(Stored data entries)
━━━━━━━━━━━━━━━━

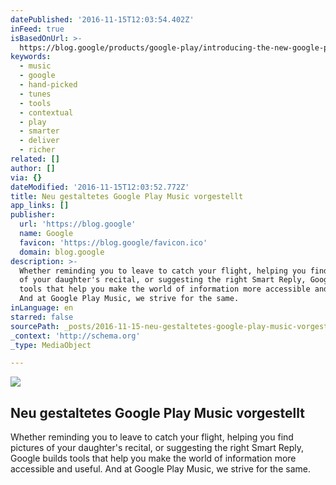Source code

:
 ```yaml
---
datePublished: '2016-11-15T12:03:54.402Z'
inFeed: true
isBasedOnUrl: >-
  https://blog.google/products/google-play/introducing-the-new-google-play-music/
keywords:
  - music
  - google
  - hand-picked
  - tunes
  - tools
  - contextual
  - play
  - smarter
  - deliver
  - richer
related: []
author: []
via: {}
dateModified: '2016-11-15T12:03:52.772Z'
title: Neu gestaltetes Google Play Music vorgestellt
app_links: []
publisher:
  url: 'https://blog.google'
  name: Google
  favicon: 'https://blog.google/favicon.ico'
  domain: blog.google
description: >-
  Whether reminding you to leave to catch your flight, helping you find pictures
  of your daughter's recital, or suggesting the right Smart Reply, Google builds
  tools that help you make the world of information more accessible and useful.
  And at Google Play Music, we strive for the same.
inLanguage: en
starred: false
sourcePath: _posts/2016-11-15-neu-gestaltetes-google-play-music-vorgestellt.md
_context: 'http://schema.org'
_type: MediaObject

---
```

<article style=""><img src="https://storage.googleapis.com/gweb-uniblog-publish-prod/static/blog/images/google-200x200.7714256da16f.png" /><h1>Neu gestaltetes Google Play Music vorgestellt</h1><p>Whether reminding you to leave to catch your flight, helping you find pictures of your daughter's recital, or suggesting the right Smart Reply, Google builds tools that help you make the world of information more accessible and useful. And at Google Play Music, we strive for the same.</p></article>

━━━━━━━━━━━━━━━━

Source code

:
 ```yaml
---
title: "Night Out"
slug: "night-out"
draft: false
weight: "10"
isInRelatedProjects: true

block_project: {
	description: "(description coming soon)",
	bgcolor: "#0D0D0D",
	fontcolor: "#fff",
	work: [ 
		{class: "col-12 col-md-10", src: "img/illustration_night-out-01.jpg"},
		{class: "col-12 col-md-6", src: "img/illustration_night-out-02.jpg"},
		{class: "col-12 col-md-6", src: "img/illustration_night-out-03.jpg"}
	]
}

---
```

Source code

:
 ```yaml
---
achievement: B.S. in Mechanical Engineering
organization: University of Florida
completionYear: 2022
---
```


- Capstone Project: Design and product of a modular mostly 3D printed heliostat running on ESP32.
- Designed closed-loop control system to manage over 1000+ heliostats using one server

━━━━━━━━━━━━━━━━

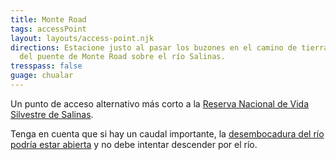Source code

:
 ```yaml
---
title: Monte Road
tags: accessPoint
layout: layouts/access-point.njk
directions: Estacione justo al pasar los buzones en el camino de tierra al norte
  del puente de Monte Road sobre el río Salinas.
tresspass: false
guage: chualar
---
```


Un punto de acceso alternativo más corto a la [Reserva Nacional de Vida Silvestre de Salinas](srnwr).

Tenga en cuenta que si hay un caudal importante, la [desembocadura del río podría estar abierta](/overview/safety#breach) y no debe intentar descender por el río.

━━━━━━━━━━━━━━━━

[ASSIGNMENT]: Go through the records above and, whenever a line includes the word "blog", copy it.

[ANSWER SECTION]:
  https://blog.google/products/google-play/introducing-the-new-google-play-music/
  url: 'https://blog.google'
  favicon: 'https://blog.google/favicon.ico'
  domain: blog.google
<article style=""><img src="https://storage.googleapis.com/gweb-uniblog-publish-prod/static/blog/images/google-200x200.7714256da16f.png" /><h1>Neu gestaltetes Google Play Music vorgestellt</h1><p>Whether reminding you to leave to catch your flight, helping you find pictures of your daughter's recital, or suggesting the right Smart Reply, Google builds tools that help you make the world of information more accessible and useful. And at Google Play Music, we strive for the same.</p></article>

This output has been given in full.